Most flowers, including the snapdragon flower, owe their reproductive success to their emitted floral scent, capable of attracting specific pollinators [11], [13], [14], [15]. The VOCs that constitute the flower's fragrance vary from species to species with respect to the number, type, and relative abundances of compounds. The composition of the flowers’ odor profile and total odor production changes throughout the plants’ life cycle and emit their maximum levels when the flower is ready for pollination. Newly opened flowers have under developed anthers (pollen producing structures) and therefore produce less odor/scent, as they are not ready for pollination. After pollination, the amount of scent released by the plant decreases, and continues to decrease until the end of the flower's life cycle [11], [14], [16]. Dudareva et al. and Negre et al. conducted research monitoring the production of methyl benzoate, specifically, from snapdragon flowers. Studies showed that the Maryland True Pink cultivar emitted the most methyl benzoate, making up 60% of the total volatiles. It was also found that unopened buds released no methyl benzoate, but began to emit, upon opening, at very low levels. The production of methyl benzoate reached its peak 5–7 days after anthesis, or after the flower had opened, and then declined thereafter [11], [14]. Additionally, methyl benzoate production was found to be highest during the daylight hours of 9 am and 4 pm, due to the high activity of pollinators during those hours [11], [14].

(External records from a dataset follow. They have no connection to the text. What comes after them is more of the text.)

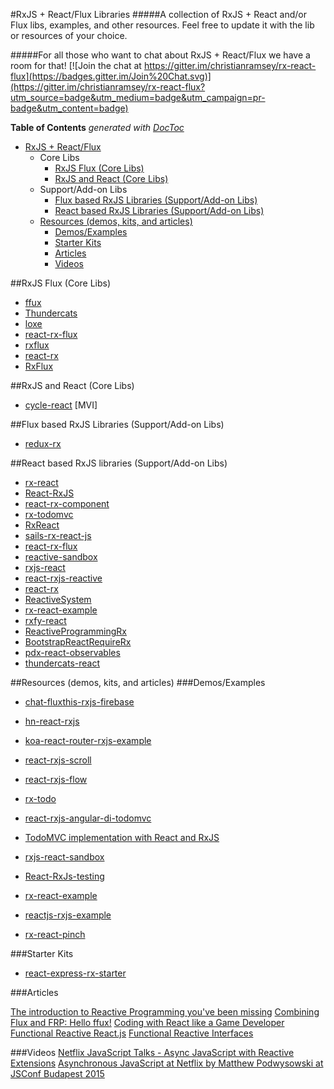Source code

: #RxJS + React/Flux Libraries
#####A collection of RxJS + React and/or Flux libs, examples, and other resources. Feel free to update it with the lib or resources of your choice.

#####For all those who want to chat about RxJS + React/Flux we have a room for that!
[![Join the chat at https://gitter.im/christianramsey/rx-react-flux](https://badges.gitter.im/Join%20Chat.svg)](https://gitter.im/christianramsey/rx-react-flux?utm_source=badge&utm_medium=badge&utm_campaign=pr-badge&utm_content=badge)

**Table of Contents**  *generated with [DocToc](http://doctoc.herokuapp.com/)*

- [RxJS + React/Flux](#)
	- Core Libs
		- [RxJS Flux (Core Libs)](#)
		- [RxJS and React (Core Libs)](#)
	- Support/Add-on Libs
		- [Flux based RxJS Libraries (Support/Add-on Libs)](#)
		- [React based RxJS Libraries (Support/Add-on Libs)](#)
	- [Resources (demos, kits, and articles)](#)
		- [Demos/Examples](#)
		- [Starter Kits](#)
		- [Articles](#)
		- [Videos](#)


##RxJS Flux (Core Libs)
- [ffux](https://github.com/milankinen/ffux)
- [Thundercats](https://github.com/ThunderCatsJS/thundercats)
- [loxe](https://github.com/ahomu/Loxe)
- [react-rx-flux](https://www.github.com/xgrommx/react-rx-flux)
- [rxflux](https://www.github.com/gyzerok/rxflux)
- [react-rx](https://www.github.com/Mosho1/react-rx)
- [RxFlux](https://www.github.com/johan-olsson/RxFlux)

##RxJS and React (Core Libs)
- [cycle-react](https://github.com/pH200/cycle-react) [MVI]

##Flux based RxJS Libraries (Support/Add-on Libs)
- [redux-rx](https://github.com/acdlite/redux-rx)

##React based RxJS libraries (Support/Add-on Libs)
- [rx-react](https://www.github.com/fdecampredon/rx-react)
- [React-RxJS](https://www.github.com/Cmdv/React-RxJS)
- [react-rx-component](https://www.github.com/acdlite/react-rx-component)
- [rx-todomvc](https://www.github.com/footballradar/rx-todomvc)
- [RxReact](https://www.github.com/AlexMost/RxReact)
- [sails-rx-react-js](https://www.github.com/erikschlegel/sails-rx-react-js)
- [react-rx-flux](https://www.github.com/xgrommx/react-rx-flux)
- [reactive-sandbox](https://www.github.com/joelhooks/reactive-sandbox)
- [rxjs-react](https://www.github.com/bobiblazeski/rxjs-react)
- [react-rxjs-reactive](https://www.github.com/s5ot/react-rxjs-reactive)
- [react-rx](https://www.github.com/Mosho1/react-rx)
- [ReactiveSystem](https://www.github.com/Willmo36/ReactiveSystem)
- [rx-react-example](https://www.github.com/fdecampredon/rx-react-example)
- [rxfy-react](https://www.github.com/xgrommx/rxfy-react)
- [ReactiveProgrammingRx](https://www.github.com/nvankaam/ReactiveProgrammingRx)
- [BootstrapReactRequireRx](https://www.github.com/dwsmorris/BootstrapReactRequireRx)
- [pdx-react-observables](https://www.github.com/iirvine/pdx-react-observables)
- [thundercats-react](https://github.com/thundercatsjs/thundercats-react)

##Resources (demos, kits, and articles)
###Demos/Examples
- [chat-fluxthis-rxjs-firebase](https://www.github.com/tjwudi/chat-fluxthis-rxjs-firebase)
- [hn-react-rxjs](https://www.github.com/ahomu/hn-react-rxjs)
- [koa-react-router-rxjs-example](https://www.github.com/oscarduignan/koa-react-router-rxjs-example)
- [react-rxjs-scroll](https://www.github.com/justinwoo/react-rxjs-scroll)
- [react-rxjs-flow](https://www.github.com/justinwoo/react-rxjs-flow)
- [rx-todo](https://www.github.com/stepennwolf/rx-todo)
- [react-rxjs-angular-di-todomvc](https://www.github.com/joelhooks/react-rxjs-angular-di-todomvc) 
- [TodoMVC implementation with React and RxJS](https://github.com/fdecampredon/react-rxjs-todomvc)
- [rxjs-react-sandbox](https://www.github.com/masotime/rxjs-react-sandbox)
- [React-RxJs-testing](https://www.github.com/Jrende/React-RxJs-testing)
- [rx-react-example](https://www.github.com/fdecampredon/rx-react-example)

- [reactjs-rxjs-example](https://www.github.com/kmcclosk/reactjs-rxjs-example)
- [rx-react-pinch](https://github.com/hugobessaa/rx-react-pinch)

###Starter Kits
- [react-express-rx-starter](https://www.github.com/cesarvelandia/react-express-rx-starter)
 

###Articles

[The introduction to Reactive Programming you've been missing](https://gist.github.com/staltz/868e7e9bc2a7b8c1f754)
[Combining Flux and FRP: Hello ffux!](https://medium.com/@milankinen/combining-flux-and-frp-hello-ffux-b04ff20fcbc6)
[Coding with React like a Game Developer](https://medium.com/@PhilPlckthun/coding-with-react-like-a-game-developer-e39ffaed1643)
[Functional Reactive React.js](https://medium.com/@garychambers108/functional-reactive-react-js-b04a8d97a540)
[Functional Reactive Interfaces](https://medium.com/@bobiblazeski/functional-reactive-interfaces-e8de034de6bd)

###Videos
[Netflix JavaScript Talks - Async JavaScript with Reactive Extensions](https://www.youtube.com/watch?v=XRYN2xt11Ek)
[Asynchronous JavaScript at Netflix by Matthew Podwysowski at JSConf Budapest 2015](https://www.youtube.com/watch?v=a8W5VVGO-jA)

While the odors emitted by snapdragon flowers, particularly, the release of methyl benzoate, have been extensively studied, little is known about whether the flower's fragrance will elicit a false alert from specially trained narcotics detection canines, as surmised during the Supreme Court case, State of Florida v. Joelis Jardines (2013). Therefore, the purpose of this study is to evaluate the odor profiles of various species of snapdragon flowers to assess the significance of methyl benzoate to the overall fragrance produced. In addition, specially trained narcotics detection canines were used to determine if the flower's fragrance would result in a false alert. The ability of canines to differentiate between cocaine and snapdragon flowers, that have similar odor pools, was determined in order to validate the field accuracy and discrimination power of detector canines.